▸ **Exercise requirements**: For each line below that contains the string "remark", copy that line.

Source texts of formatted documents:
* * *
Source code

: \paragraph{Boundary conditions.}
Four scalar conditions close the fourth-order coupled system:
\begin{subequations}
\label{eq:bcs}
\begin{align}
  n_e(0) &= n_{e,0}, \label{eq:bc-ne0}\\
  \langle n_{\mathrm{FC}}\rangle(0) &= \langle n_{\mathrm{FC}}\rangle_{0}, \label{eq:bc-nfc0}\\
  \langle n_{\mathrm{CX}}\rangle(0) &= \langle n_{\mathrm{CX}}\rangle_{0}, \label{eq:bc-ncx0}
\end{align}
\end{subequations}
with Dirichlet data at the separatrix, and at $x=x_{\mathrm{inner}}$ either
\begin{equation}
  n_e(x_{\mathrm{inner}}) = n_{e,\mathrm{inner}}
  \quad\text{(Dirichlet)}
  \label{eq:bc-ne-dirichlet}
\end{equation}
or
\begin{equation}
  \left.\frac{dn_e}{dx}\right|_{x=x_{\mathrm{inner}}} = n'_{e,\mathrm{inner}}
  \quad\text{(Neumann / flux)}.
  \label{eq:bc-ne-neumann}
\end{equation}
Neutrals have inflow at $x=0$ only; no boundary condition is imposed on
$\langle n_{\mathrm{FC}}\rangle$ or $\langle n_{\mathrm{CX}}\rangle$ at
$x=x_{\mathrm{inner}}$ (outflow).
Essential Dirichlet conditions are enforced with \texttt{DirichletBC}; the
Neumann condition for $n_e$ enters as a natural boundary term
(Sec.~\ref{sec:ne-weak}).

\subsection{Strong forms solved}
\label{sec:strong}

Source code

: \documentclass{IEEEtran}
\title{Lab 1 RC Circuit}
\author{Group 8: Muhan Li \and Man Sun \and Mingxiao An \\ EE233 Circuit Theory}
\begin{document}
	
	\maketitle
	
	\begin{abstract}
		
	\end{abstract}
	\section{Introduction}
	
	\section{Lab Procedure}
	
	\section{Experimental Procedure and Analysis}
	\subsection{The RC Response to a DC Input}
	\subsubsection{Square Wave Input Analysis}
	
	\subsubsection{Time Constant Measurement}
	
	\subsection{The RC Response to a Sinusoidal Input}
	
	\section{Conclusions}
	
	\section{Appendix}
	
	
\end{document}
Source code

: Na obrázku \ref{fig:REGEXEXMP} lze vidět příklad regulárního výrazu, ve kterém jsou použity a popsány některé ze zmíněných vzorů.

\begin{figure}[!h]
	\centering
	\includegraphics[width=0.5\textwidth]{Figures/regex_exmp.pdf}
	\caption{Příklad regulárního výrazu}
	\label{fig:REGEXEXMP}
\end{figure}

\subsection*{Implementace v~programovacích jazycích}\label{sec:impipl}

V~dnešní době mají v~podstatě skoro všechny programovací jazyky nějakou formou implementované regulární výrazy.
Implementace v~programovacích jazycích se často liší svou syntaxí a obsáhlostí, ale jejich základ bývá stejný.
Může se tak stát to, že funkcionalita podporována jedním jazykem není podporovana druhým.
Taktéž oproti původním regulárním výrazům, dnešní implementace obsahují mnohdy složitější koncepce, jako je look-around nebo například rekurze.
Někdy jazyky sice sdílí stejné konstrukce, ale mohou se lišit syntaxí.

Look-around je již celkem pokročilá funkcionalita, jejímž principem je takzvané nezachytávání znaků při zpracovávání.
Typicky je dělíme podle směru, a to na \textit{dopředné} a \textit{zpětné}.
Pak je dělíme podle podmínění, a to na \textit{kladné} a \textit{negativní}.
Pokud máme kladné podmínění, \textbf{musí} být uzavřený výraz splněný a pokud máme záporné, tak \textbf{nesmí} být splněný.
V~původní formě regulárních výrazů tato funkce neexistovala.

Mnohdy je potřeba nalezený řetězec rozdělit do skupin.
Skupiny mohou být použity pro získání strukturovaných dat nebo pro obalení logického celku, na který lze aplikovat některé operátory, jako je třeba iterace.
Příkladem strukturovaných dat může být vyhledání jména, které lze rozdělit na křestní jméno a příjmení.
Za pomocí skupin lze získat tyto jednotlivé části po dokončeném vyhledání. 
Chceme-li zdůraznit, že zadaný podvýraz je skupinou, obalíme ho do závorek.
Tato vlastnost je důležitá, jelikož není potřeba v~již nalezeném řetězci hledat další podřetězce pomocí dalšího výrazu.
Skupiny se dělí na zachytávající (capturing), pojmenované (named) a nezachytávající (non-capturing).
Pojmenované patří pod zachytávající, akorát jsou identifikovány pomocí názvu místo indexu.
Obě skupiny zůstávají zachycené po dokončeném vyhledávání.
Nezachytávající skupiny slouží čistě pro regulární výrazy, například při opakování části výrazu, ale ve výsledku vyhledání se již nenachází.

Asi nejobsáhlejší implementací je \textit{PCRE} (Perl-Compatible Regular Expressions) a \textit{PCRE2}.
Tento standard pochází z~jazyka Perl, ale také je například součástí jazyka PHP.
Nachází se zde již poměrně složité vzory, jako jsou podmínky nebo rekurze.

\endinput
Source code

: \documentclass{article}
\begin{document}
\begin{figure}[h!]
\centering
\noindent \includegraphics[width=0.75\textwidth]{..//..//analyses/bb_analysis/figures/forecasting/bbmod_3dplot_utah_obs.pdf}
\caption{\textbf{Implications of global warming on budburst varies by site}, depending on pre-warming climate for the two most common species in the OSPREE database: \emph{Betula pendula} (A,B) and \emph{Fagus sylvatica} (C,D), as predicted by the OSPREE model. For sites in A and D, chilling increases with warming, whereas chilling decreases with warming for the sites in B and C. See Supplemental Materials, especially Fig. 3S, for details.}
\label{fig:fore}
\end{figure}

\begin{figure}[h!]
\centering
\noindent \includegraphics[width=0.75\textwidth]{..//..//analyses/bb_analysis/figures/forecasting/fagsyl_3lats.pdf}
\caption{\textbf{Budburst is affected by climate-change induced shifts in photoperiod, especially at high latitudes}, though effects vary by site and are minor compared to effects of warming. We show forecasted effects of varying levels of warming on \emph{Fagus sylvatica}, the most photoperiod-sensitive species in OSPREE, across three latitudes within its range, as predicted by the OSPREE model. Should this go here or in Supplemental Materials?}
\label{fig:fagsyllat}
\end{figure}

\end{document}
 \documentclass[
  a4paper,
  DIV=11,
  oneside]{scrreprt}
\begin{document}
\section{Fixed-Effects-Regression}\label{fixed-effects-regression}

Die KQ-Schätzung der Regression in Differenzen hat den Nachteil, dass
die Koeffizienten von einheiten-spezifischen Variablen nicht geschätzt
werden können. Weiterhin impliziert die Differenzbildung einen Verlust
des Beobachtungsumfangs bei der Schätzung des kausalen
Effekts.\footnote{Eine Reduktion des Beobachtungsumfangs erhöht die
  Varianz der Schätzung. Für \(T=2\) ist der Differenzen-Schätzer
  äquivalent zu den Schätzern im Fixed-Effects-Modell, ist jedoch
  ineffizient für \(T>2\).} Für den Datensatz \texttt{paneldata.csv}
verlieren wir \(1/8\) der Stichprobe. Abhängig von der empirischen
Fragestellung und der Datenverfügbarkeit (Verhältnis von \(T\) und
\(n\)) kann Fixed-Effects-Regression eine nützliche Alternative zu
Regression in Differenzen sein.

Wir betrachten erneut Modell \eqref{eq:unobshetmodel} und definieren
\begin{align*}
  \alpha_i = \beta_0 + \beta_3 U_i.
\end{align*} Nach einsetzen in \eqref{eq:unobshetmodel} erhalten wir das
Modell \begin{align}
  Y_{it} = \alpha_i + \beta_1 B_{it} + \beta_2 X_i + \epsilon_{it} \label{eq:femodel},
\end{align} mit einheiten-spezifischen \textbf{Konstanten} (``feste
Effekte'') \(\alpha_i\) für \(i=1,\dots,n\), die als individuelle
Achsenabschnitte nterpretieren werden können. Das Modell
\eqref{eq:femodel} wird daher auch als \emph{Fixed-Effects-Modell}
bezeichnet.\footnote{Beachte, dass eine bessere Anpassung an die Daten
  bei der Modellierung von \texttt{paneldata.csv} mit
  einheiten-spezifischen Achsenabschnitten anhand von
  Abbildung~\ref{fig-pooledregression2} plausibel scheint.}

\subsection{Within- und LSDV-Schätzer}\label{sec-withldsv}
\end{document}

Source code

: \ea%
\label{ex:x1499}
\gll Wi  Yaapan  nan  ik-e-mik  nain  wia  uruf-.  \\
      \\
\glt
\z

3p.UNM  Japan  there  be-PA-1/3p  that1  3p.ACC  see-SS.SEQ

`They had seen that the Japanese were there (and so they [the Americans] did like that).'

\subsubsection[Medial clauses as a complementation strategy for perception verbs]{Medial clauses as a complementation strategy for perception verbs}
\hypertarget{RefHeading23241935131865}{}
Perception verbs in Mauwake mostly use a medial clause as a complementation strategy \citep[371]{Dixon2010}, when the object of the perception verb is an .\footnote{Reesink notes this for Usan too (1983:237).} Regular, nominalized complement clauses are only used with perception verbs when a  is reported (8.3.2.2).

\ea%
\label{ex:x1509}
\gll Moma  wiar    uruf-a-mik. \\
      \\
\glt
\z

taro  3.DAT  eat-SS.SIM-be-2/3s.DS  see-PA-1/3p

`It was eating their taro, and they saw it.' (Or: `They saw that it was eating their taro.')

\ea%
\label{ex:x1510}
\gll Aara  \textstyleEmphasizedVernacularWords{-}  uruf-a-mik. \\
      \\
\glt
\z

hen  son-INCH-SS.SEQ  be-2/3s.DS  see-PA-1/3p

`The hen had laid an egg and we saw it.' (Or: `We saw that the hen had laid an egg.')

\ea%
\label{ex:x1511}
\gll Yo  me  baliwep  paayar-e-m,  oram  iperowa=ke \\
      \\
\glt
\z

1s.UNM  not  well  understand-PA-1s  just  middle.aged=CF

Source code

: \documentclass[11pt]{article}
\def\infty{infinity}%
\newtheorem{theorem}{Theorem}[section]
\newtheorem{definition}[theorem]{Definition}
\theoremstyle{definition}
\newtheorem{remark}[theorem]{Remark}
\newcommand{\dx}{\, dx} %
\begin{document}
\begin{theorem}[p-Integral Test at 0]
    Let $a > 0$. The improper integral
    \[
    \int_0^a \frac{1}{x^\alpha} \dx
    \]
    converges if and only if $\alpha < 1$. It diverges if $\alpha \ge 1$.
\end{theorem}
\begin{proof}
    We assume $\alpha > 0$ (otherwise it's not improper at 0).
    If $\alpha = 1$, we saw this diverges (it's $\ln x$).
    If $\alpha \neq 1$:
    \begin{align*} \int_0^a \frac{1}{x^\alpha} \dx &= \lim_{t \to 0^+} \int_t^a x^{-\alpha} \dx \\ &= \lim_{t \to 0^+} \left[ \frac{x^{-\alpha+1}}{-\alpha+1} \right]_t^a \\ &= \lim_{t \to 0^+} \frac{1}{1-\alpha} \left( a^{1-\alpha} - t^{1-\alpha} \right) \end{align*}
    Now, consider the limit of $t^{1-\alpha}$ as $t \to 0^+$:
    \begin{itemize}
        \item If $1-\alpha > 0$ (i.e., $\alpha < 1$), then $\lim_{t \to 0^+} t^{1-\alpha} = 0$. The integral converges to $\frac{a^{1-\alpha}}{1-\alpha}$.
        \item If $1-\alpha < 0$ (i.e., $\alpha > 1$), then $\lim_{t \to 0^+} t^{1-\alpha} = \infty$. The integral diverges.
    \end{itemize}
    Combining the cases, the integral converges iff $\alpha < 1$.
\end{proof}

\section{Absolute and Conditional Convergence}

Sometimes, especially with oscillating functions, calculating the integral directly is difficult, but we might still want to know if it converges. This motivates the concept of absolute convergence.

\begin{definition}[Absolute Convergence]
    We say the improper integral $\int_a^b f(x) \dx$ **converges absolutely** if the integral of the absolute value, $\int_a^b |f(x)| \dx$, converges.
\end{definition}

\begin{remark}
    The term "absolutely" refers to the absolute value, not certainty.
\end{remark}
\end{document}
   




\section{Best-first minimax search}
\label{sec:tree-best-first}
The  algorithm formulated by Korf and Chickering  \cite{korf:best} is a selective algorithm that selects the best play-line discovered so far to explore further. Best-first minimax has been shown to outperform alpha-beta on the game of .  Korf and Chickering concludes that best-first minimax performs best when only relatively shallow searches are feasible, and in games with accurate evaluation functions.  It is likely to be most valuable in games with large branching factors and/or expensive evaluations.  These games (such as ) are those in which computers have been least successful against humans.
* * *
▸ **Response area**:
\newtheorem{remark}[theorem]{Remark}
\begin{remark}
\end{remark}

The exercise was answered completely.